Yabancı. Çevremde kim yabancı kim değil anlamıyordum artık, öyle bir konumdaydım ki umudum yanımda yoktu, annemle aramızda doldurulması gereken boşluklar vardı ve babam ortaya çıkmıştı. Kan bağınızın olduğu, birinci dereceden akrabanız olan bir kişi size yabancı olabilir miydi? Eğer öyleyse babamın bana yabancı olmaması gerekirdi ama öyleydi işte. Yabancıydı o. Başka biriydi, belki de hayatımda yer edinmemesi gereken biriydi. Barlas'a yabancı diyebilir miydim peki? Diyebilirdim, daha tanışalı ne kadar olmuştu ki? Diyebilirdim evet ama babamdan daha az yabancıydı bana. Nedeni bilinmez, hissediyordum bunu. Yabancı diyebileceğim birinin evinde kalacaktım şimdi de. En azından, babamda kalmıyorum diye düşünmekten kendimi alıkoyamasam da yine de içimde bir tedirginlik vardı. Barlas'ın Alparslan'la olan bağından dolayı mıydı, ondan bile emin değildim.
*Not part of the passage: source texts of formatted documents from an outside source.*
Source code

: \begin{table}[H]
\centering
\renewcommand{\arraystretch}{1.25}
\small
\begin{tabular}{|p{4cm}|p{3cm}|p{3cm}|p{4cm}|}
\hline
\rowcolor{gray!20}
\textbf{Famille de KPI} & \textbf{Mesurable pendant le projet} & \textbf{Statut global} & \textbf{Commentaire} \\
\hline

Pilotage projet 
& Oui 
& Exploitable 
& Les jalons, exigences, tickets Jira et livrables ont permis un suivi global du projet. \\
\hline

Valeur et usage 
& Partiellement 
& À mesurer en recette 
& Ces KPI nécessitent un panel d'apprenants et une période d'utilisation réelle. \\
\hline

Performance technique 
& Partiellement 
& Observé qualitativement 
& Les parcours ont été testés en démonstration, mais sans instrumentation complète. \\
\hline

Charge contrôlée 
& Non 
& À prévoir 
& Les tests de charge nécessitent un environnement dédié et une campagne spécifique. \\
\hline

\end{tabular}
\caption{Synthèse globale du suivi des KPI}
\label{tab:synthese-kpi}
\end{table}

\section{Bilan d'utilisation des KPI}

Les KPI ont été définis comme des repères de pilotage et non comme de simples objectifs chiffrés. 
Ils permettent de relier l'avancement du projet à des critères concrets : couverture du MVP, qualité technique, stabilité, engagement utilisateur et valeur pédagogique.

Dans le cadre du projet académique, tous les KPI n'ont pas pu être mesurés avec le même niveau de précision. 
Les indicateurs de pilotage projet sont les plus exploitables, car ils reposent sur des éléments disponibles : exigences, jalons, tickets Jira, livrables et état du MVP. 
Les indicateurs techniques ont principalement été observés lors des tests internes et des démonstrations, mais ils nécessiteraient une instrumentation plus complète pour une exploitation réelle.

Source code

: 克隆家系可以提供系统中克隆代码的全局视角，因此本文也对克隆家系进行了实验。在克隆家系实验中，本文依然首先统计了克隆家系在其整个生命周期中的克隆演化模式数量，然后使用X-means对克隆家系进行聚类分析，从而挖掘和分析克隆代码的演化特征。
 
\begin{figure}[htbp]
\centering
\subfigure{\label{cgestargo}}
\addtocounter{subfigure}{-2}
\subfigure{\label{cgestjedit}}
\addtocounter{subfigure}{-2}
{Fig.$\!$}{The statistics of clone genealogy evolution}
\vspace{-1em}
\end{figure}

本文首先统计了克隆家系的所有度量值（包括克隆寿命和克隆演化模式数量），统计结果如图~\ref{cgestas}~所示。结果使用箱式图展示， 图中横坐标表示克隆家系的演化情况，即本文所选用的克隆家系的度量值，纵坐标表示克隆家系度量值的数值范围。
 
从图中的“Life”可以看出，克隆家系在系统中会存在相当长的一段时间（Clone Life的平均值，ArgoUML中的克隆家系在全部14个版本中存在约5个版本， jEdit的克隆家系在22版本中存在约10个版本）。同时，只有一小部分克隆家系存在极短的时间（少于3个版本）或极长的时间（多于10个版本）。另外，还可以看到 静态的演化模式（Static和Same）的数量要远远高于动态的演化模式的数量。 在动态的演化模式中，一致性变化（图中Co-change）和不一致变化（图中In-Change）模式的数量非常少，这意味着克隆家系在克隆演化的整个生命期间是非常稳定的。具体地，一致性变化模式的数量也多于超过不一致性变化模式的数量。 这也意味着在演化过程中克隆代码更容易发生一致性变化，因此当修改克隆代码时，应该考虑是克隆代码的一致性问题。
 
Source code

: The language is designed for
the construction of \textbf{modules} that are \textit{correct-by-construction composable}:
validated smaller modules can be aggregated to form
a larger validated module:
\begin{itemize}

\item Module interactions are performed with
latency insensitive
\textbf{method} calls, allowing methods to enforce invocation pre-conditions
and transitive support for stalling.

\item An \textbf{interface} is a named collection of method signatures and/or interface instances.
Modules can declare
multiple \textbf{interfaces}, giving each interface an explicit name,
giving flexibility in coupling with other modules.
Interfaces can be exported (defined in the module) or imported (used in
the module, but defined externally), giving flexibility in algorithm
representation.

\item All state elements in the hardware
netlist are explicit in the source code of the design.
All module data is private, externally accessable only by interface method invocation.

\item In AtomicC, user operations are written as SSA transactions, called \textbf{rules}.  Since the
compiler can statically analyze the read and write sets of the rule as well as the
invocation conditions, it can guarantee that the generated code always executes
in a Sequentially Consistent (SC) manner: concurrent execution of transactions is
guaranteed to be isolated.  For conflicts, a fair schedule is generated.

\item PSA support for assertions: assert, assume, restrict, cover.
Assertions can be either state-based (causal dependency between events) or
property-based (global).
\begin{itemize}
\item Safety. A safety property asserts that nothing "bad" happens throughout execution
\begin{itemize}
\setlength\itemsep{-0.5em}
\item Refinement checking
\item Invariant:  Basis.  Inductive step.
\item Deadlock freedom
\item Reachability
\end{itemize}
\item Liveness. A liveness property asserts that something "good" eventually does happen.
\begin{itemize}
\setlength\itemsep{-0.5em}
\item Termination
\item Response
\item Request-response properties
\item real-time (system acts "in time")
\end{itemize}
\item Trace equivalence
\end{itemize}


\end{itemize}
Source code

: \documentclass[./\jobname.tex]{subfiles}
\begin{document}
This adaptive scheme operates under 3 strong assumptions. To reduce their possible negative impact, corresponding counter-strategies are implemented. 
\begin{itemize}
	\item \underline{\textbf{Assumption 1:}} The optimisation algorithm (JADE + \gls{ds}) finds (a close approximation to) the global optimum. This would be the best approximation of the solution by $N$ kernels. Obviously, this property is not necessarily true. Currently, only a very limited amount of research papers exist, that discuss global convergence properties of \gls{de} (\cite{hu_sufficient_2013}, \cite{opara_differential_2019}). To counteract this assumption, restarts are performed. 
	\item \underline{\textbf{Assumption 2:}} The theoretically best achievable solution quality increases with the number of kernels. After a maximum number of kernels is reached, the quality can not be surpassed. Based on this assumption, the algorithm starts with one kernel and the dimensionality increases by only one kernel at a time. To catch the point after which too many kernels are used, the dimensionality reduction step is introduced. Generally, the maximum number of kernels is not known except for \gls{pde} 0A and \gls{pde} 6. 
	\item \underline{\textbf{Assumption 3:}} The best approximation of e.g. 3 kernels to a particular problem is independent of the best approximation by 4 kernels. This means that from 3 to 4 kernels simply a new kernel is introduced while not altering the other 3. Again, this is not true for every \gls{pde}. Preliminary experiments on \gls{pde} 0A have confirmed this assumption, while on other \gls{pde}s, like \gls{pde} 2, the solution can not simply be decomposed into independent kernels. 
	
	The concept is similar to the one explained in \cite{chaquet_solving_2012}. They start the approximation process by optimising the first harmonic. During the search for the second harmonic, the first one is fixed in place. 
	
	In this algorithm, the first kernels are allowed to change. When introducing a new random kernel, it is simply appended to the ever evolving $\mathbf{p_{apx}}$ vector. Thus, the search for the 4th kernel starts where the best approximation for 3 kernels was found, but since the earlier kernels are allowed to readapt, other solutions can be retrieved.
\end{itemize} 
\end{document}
Gözlerimi yeniden Barlas'a çevirdiğimde kafamı onaylarcasına salladım, zorluk çıkarıp baş ağrıtmaya gerek yoktu.

"Almak istediğin şeyleri ayarla, ben bahçede bekliyorum." deyip kapıya doğru yöneldiğinde arkasından birkaç saniye baktıysam da kendime gelip odama çıktım. Orta boydaki siyah bir çantanın içine gerekli olan şeyleri koyduktan sonra merdiven aşağı inecektim ki Aren'in odasının önüne geldiğimde durdum. Kapı kilitliydi, bu en doğrusuydu ama odasından minik bir şey alsam? Onu yanımda taşısam?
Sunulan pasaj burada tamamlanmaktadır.